What you have to do: In the material below, find the line with "<small>Lead a group" and the line with "<h4>🤿 Marlyn Submersible</h4>", then output those two lines and every line between them, exactly.
=== Source material ===
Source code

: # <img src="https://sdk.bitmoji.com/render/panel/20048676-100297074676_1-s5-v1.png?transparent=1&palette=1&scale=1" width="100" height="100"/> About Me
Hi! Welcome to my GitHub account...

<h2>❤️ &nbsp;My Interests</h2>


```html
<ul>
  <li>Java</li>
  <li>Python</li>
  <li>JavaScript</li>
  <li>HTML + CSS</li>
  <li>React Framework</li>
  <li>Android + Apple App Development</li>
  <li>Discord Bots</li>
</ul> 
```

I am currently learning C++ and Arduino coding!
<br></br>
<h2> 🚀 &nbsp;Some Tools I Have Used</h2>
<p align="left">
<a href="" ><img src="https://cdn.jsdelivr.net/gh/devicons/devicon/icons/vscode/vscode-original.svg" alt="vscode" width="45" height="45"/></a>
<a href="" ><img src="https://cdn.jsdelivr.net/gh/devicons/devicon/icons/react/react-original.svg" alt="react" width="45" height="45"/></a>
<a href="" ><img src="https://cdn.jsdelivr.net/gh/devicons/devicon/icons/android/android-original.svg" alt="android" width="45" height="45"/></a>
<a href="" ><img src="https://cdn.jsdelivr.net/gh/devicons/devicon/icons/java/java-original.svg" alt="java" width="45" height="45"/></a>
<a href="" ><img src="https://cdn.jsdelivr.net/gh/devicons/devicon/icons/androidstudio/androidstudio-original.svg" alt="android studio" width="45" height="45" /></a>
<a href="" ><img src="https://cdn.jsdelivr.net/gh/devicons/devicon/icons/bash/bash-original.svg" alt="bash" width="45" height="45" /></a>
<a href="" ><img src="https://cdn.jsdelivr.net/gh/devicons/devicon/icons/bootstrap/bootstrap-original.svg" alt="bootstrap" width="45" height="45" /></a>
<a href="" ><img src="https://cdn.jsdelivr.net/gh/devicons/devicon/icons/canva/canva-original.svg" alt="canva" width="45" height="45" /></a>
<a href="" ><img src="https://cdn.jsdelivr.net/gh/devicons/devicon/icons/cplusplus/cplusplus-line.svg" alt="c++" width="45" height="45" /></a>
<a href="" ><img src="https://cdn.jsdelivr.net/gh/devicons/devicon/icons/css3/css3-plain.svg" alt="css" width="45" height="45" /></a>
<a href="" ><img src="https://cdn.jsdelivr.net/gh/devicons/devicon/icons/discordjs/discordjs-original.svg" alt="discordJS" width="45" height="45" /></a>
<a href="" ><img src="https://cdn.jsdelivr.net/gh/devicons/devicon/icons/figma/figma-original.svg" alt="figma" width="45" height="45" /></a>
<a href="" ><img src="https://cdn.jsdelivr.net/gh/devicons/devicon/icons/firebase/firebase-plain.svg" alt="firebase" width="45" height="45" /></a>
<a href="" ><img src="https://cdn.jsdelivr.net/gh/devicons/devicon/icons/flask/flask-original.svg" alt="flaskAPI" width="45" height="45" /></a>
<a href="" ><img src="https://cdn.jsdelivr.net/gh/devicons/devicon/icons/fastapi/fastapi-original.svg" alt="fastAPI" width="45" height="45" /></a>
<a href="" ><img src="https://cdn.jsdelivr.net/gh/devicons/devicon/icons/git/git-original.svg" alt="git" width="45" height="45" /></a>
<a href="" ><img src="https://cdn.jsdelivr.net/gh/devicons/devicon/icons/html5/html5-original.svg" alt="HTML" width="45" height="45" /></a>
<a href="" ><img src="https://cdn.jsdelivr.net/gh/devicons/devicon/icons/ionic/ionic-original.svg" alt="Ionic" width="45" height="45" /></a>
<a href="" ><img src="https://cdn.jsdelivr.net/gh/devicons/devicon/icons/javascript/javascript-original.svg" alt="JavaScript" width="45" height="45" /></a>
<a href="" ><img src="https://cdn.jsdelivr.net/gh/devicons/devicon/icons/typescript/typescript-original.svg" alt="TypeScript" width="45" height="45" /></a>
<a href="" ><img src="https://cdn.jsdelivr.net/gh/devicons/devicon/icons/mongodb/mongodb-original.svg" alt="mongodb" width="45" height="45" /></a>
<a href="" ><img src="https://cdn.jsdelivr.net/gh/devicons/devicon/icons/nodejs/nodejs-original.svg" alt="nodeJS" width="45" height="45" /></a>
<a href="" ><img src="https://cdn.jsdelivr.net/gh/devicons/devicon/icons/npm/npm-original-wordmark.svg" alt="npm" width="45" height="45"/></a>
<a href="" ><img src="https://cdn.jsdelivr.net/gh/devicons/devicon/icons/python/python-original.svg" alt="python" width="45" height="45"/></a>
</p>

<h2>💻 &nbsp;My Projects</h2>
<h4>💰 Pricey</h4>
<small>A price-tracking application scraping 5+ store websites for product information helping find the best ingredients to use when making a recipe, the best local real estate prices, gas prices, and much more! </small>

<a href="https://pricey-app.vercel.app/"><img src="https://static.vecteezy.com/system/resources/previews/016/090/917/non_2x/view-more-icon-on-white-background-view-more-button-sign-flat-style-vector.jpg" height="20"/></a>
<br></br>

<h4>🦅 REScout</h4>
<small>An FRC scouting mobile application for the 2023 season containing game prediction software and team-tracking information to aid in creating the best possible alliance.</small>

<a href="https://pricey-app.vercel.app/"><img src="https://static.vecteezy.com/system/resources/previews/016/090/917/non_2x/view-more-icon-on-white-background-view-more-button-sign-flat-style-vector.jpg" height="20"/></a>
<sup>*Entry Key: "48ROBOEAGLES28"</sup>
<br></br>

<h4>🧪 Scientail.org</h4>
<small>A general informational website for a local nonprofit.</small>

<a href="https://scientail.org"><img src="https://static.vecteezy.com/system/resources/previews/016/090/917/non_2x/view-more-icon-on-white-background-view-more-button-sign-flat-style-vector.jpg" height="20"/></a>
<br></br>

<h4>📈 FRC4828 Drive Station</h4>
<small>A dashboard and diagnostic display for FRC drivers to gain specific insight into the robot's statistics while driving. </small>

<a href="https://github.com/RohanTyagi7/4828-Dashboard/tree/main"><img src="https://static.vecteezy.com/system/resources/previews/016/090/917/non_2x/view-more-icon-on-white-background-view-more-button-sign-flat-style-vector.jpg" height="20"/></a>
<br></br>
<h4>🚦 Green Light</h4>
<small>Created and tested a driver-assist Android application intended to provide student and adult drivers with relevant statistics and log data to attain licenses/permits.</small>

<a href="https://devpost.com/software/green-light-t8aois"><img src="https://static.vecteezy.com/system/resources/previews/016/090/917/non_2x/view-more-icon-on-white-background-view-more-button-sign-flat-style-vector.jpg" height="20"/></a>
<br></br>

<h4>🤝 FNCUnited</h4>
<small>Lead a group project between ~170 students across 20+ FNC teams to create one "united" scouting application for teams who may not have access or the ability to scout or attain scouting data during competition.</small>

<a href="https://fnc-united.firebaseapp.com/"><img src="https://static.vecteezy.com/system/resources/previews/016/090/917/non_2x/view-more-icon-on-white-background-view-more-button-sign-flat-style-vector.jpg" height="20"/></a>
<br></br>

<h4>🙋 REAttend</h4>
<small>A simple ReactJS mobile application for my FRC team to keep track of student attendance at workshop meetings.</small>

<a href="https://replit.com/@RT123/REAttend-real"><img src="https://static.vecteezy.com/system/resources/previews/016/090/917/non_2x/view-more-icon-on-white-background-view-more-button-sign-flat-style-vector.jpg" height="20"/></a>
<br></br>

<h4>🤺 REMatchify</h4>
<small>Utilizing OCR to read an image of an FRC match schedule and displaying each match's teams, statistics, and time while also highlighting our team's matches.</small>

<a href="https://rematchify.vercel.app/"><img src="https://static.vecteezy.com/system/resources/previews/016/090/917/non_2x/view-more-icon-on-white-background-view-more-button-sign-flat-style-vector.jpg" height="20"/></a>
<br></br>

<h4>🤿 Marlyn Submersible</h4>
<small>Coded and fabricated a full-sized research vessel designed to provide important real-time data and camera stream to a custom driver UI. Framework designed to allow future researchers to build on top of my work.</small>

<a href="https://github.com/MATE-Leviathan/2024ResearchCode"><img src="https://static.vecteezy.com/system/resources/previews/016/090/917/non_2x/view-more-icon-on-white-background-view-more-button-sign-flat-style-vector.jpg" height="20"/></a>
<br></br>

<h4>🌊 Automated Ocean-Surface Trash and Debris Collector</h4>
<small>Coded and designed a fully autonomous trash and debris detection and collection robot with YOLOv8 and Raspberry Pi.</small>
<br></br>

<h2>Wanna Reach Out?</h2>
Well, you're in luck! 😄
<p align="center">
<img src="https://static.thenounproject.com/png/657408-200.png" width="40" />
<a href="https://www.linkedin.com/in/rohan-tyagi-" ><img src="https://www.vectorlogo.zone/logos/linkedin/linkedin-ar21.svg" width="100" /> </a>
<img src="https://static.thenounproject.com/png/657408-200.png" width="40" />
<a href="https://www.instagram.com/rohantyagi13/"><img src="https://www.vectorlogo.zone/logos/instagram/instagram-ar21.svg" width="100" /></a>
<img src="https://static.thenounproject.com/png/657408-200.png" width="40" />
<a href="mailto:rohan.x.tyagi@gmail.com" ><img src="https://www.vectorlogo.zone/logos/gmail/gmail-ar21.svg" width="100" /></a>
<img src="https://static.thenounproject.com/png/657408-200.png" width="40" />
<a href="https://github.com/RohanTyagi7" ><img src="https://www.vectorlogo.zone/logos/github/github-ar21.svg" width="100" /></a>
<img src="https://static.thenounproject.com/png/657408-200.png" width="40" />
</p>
===
Answer to this exercise:
<small>Lead a group project between ~170 students across 20+ FNC teams to create one "united" scouting application for teams who may not have access or the ability to scout or attain scouting data during competition.</small>

<a href="https://fnc-united.firebaseapp.com/"><img src="https://static.vecteezy.com/system/resources/previews/016/090/917/non_2x/view-more-icon-on-white-background-view-more-button-sign-flat-style-vector.jpg" height="20"/></a>
<br></br>

<h4>🙋 REAttend</h4>
<small>A simple ReactJS mobile application for my FRC team to keep track of student attendance at workshop meetings.</small>

<a href="https://replit.com/@RT123/REAttend-real"><img src="https://static.vecteezy.com/system/resources/previews/016/090/917/non_2x/view-more-icon-on-white-background-view-more-button-sign-flat-style-vector.jpg" height="20"/></a>
<br></br>

<h4>🤺 REMatchify</h4>
<small>Utilizing OCR to read an image of an FRC match schedule and displaying each match's teams, statistics, and time while also highlighting our team's matches.</small>

<a href="https://rematchify.vercel.app/"><img src="https://static.vecteezy.com/system/resources/previews/016/090/917/non_2x/view-more-icon-on-white-background-view-more-button-sign-flat-style-vector.jpg" height="20"/></a>
<br></br>

<h4>🤿 Marlyn Submersible</h4>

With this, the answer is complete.